Activity →
Reproduce the records starting at the line that contains "If the selected" and running to the last line, exactly and in full.

Records from a data collection
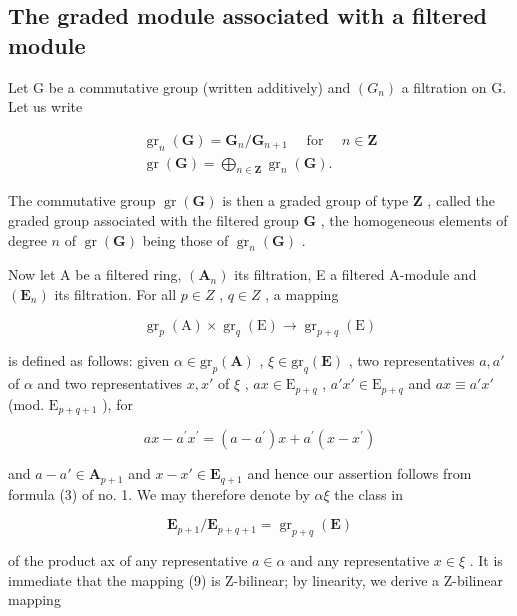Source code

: \subsection{The graded module associated with a filtered module}

Let G be a commutative group (written additively) and \((G_{n})\) a filtration on G. Let us write

\[
\begin{array}{l} \operatorname{gr} _ {n} (\mathbf {G}) = \mathbf {G} _ {n} / \mathbf {G} _ {n + 1} \quad \text { for } \quad n \in \mathbf {Z} \\ \operatorname{gr} (\mathbf {G}) = \bigoplus_ {n \in \mathbf {Z}} \operatorname{gr} _ {n} (\mathbf {G}). \end{array}\tag{8}
\]

The commutative group \(\operatorname{gr}(\mathbf{G})\) is then a graded group of type \(\mathbf{Z}\) , called the graded group associated with the filtered group \(\mathbf{G}\) , the homogeneous elements of degree \(n\) of \(\operatorname{gr}(\mathbf{G})\) being those of \(\operatorname{gr}_n(\mathbf{G})\) .

Now let A be a filtered ring, \((\mathbf{A}_{n})\) its filtration, E a filtered A-module and \((\mathbf{E}_{n})\) its filtration. For all \(p \in Z\) , \(q \in Z\) , a mapping

\[
\operatorname{gr} _ {p} (\mathrm{A}) \times \operatorname{gr} _ {q} (\mathrm{E}) \rightarrow \operatorname{gr} _ {p + q} (\mathrm{E})\tag{9}
\]

is defined as follows: given \(\alpha \in \mathrm{gr}_p(\mathbf{A})\) , \(\xi \in \mathrm{gr}_q(\mathbf{E})\) , two representatives \(a, a'\) of \(\alpha\) and two representatives \(x, x'\) of \(\xi\) , \(ax \in \mathrm{E}_{p + q}\) , \(a'x' \in \mathrm{E}_{p + q}\) and \(ax \equiv a'x'\) (mod. \(\mathrm{E}_{p + q + 1}\) ), for

\[
a x - a ^ {\prime} x ^ {\prime} = (a - a ^ {\prime}) x + a ^ {\prime} (x - x ^ {\prime})
\]

and \(a - a' \in \mathbf{A}_{p+1}\) and \(x - x' \in \mathbf{E}_{q+1}\) and hence our assertion follows from formula (3) of no. 1. We may therefore denote by \(\alpha\xi\) the class in

\[
\mathbf {E} _ {p + 1} / \mathbf {E} _ {p + q + 1} = \operatorname{gr} _ {p + q} (\mathbf {E})
\]

of the product ax of any representative \(a \in \alpha\) and any representative \(x \in \xi\) . It is immediate that the mapping (9) is Z-bilinear; by linearity, we derive a Z-bilinear mapping

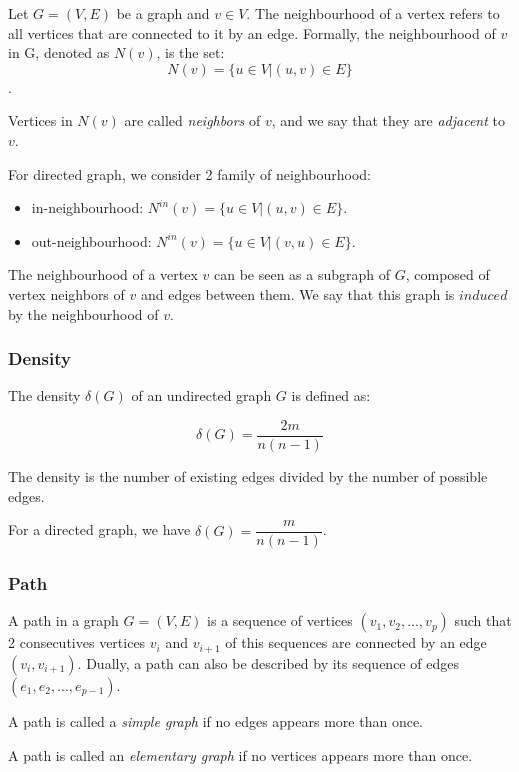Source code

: \documentclass[table]{report}
\begin{document}
Let $G =(V,E)$ be a graph and $v \in V$. The neighbourhood of a vertex refers to all vertices that are connected to it by an edge. Formally, the neighbourhood of $v$ in G, denoted as $N(v)$, is the set: 
$$N(v) = \{u \in V | (u,v) \in E\}$$. 

Vertices in $N(v)$ are called \textit{neighbors} of $v$, and we say that they are \textit{adjacent} to $v$.


For directed graph, we consider 2 family of neighbourhood: 
\begin{itemize}[noitemsep]
    \item in-neighbourhood: $N^{in}(v) = \{u \in V | (u,v) \in E\}$. 

    \item out-neighbourhood: $N^{in}(v) = \{u \in V | (v,u) \in E\}$. 
\end{itemize}

The neighbourhood of a vertex $v$ can be seen as a subgraph of $G$, composed of vertex neighbors of $v$ and edges between them. We say that this graph is $induced$ by the neighbourhood of $v$. 


\subsubsection{Density}

The density $\delta(G)$ of an undirected graph $G$ is defined as:

$$\delta(G) = \dfrac{2m}{n(n-1)}$$ 

The density is the number of existing edges divided by the number of possible edges.

For a directed graph, we have $\delta(G) = \dfrac{m}{n(n-1)}$.

\subsubsection{Path}

A path in a graph $G = (V,E)$ is a sequence of vertices $(v_1, v_2,..., v_p)$ such that 2 consecutives vertices $v_i$ and $v_{i+1}$ of this sequences are connected by an edge $(v_i, v_{i+1})$. Dually, a path can also be described by its sequence of edges $(e_1, e_2,...,e_{p-1})$.

A path is called a \textit{simple graph} if no edges appears more than once. 

A path is called an \textit{elementary graph} if no vertices appears more than once. 
\end{document}
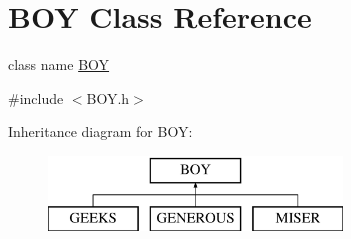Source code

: \hypertarget{classBOY}{}\section{B\+OY Class Reference}
\label{classBOY}


class name \hyperlink{classBOY}{B\+OY}  




{\ttfamily \#include $<$B\+O\+Y.\+h$>$}

Inheritance diagram for B\+OY\+:\begin{figure}[H]
\begin{center}
\leavevmode
\includegraphics[height=2.000000cm]{classBOY}
\end{center}
\end{figure}
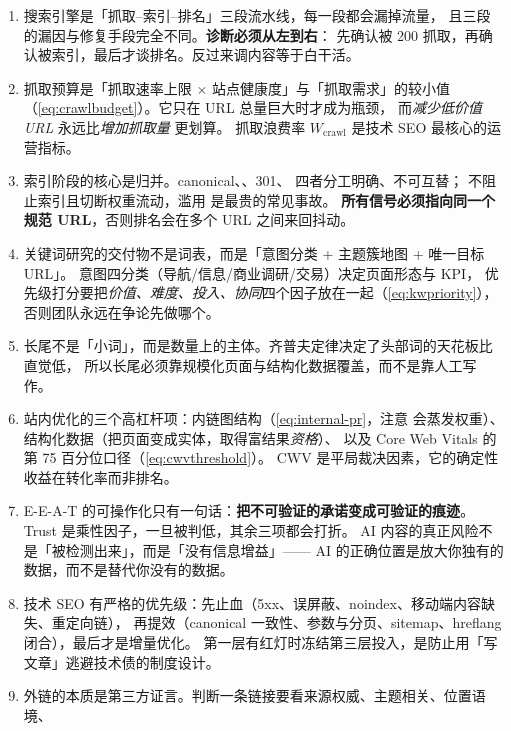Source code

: \begin{keypoint}[本章要点回顾]
\begin{enumerate}
  \item 搜索引擎是「抓取--索引--排名」三段流水线，每一段都会漏掉流量，
        且三段的漏因与修复手段完全不同。\textbf{诊断必须从左到右}：
        先确认被 200 抓取，再确认被索引，最后才谈排名。反过来调内容等于白干活。
  \item 抓取预算是「抓取速率上限 $\times$ 站点健康度」与「抓取需求」的较小值
        （\cref{eq:crawlbudget}）。它只在 URL 总量巨大时才成为瓶颈，
        而\emph{减少低价值 URL} 永远比\emph{增加抓取量} 更划算。
        抓取浪费率 $W_{\text{crawl}}$ 是技术 SEO 最核心的运营指标。
  \item 索引阶段的核心是归并。canonical、、301、 四者分工明确、不可互替；
         不阻止索引且切断权重流动，滥用  是最贵的常见事故。
        \textbf{所有信号必须指向同一个规范 URL}，否则排名会在多个 URL 之间来回抖动。
  \item 关键词研究的交付物不是词表，而是「意图分类 + 主题簇地图 + 唯一目标 URL」。
        意图四分类（导航/信息/商业调研/交易）决定页面形态与 KPI，
        优先级打分要把\emph{价值、难度、投入、协同}四个因子放在一起（\cref{eq:kwpriority}），
        否则团队永远在争论先做哪个。
  \item 长尾不是「小词」，而是数量上的主体。齐普夫定律决定了头部词的天花板比直觉低，
        所以长尾必须靠规模化页面与结构化数据覆盖，而不是靠人工写作。
  \item 站内优化的三个高杠杆项：内链图结构（\cref{eq:internal-pr}，注意  会蒸发权重）、
        结构化数据（把页面变成实体，取得富结果\emph{资格}）、
        以及 Core Web Vitals 的第 75 百分位口径（\cref{eq:cwvthreshold}）。
        CWV 是平局裁决因素，它的确定性收益在转化率而非排名。
  \item E-E-A-T 的可操作化只有一句话：\textbf{把不可验证的承诺变成可验证的痕迹}。
        Trust 是乘性因子，一旦被判低，其余三项都会打折。
        AI 内容的真正风险不是「被检测出来」，而是「没有信息增益」——
        AI 的正确位置是放大你独有的数据，而不是替代你没有的数据。
  \item 技术 SEO 有严格的优先级：先止血（5xx、误屏蔽、noindex、移动端内容缺失、重定向链），
        再提效（canonical 一致性、参数与分页、sitemap、hreflang 闭合），最后才是增量优化。
        第一层有红灯时冻结第三层投入，是防止用「写文章」逃避技术债的制度设计。
  \item 外链的本质是第三方证言。判断一条链接要看来源权威、主题相关、位置语境、

\end{enumerate}
\end{keypoint}
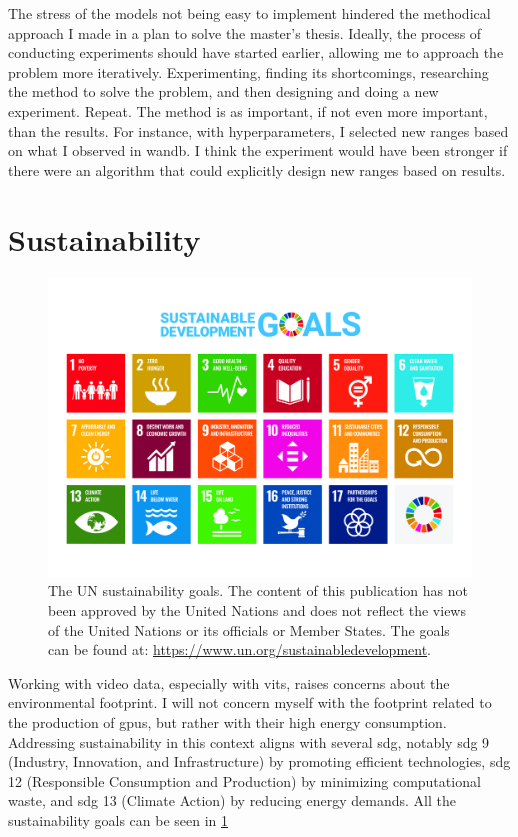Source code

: The stress of the models not being easy to implement hindered the methodical approach I made in a plan to solve the master's thesis. Ideally, the process of conducting experiments should have started earlier, allowing me to approach the problem more iteratively. Experimenting, finding its shortcomings, researching the method to solve the problem, and then designing and doing a new experiment. Repeat. The method is as important, if not even more important, than the results. For instance, with hyperparameters, I selected new ranges based on what I observed in \acrfull{wandb}. I think the experiment would have been stronger if there were an algorithm that could explicitly design new ranges based on results.

\section{Sustainability}

\begin{figure}
    \centering
    \includegraphics[width=1\linewidth]{figures/un_poster.jpg}
    \caption{The UN sustainability goals. The content of this publication has not been approved by the United Nations and does not reflect the views of the United Nations or its officials or Member States. The goals can be found at: \url{https://www.un.org/sustainabledevelopment}.}
    \label{fig:sdg}
\end{figure}

Working with video data, especially with \acrshort{vit}s, raises concerns about the environmental footprint. I will not concern myself with the footprint related to the production of \acrshort{gpu}s, but rather with their high energy consumption. Addressing sustainability in this context aligns with several \acrfull{sdg}, notably \acrshort{sdg} 9 (Industry, Innovation, and Infrastructure) by promoting efficient technologies, \acrshort{sdg} 12 (Responsible Consumption and Production) by minimizing computational waste, and \acrshort{sdg} 13 (Climate Action) by reducing energy demands. All the sustainability goals can be seen in \cref{fig:sdg}

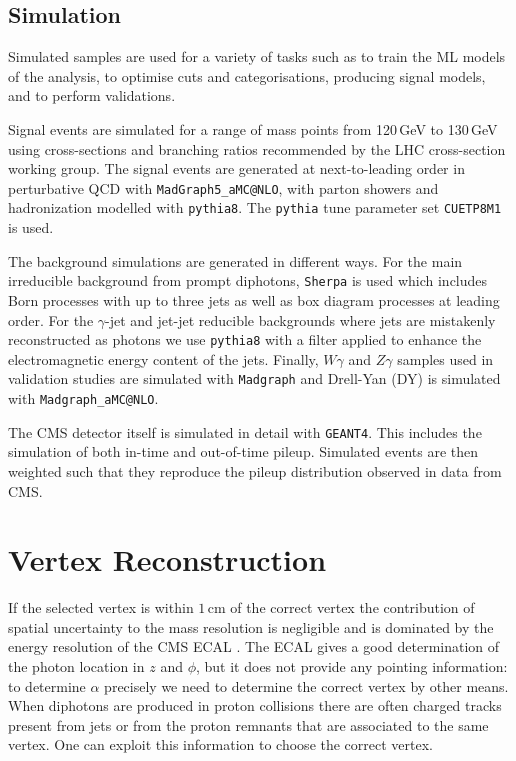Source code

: \subsection{Simulation}

Simulated samples are used for a variety of tasks such as to train the ML models of the analysis, to optimise cuts and categorisations, producing signal models, and to perform validations. 

Signal events are simulated for a range of mass points from 120\,GeV to 130\,GeV using cross-sections and branching ratios recommended by the LHC cross-section working group. 
The signal events are generated at next-to-leading order in perturbative QCD with \texttt{MadGraph5_{}aMC@NLO}, with  parton showers and hadronization modelled with \texttt{pythia8}. The \texttt{pythia} tune parameter set \texttt{CUETP8M1} is used.

The background simulations are generated in different ways. For the main irreducible background from prompt diphotons, \texttt{Sherpa} is used which includes Born processes with up to three jets as well as box diagram processes at leading order. 
For the $\gamma$-jet and jet-jet reducible backgrounds where jets are mistakenly reconstructed as photons we use \texttt{pythia8} with a filter applied to enhance the electromagnetic energy content of the jets. 
Finally, $W\gamma$ and $Z\gamma$ samples used in validation studies are simulated with \texttt{Madgraph} and Drell-Yan (DY) is simulated with \texttt{Madgraph_{}aMC@NLO}.


The CMS detector itself is simulated in detail with \texttt{GEANT4}. 
This includes the simulation of both in-time and out-of-time pileup. 
Simulated events are then weighted such that they reproduce the pileup distribution observed in data from CMS.






\section{Vertex Reconstruction}
If the selected vertex is within $1$\,cm of the correct vertex the contribution of spatial uncertainty to the mass resolution is negligible and is dominated by the energy resolution of the CMS ECAL \cite{HIG-16-040}. 
The ECAL gives a good determination of the photon location in $z$ and $\phi$, but it does not provide any pointing information: to determine $\alpha$ precisely we need to determine the correct vertex by other means.
When diphotons are produced in proton collisions there are often charged tracks present from jets or from the proton remnants that are associated to the same vertex. One can exploit this information to choose the correct vertex.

Your response →
If the selected vertex is within $1$\,cm of the correct vertex the contribution of spatial uncertainty to the mass resolution is negligible and is dominated by the energy resolution of the CMS ECAL \cite{HIG-16-040}. 
The ECAL gives a good determination of the photon location in $z$ and $\phi$, but it does not provide any pointing information: to determine $\alpha$ precisely we need to determine the correct vertex by other means.
When diphotons are produced in proton collisions there are often charged tracks present from jets or from the proton remnants that are associated to the same vertex. One can exploit this information to choose the correct vertex.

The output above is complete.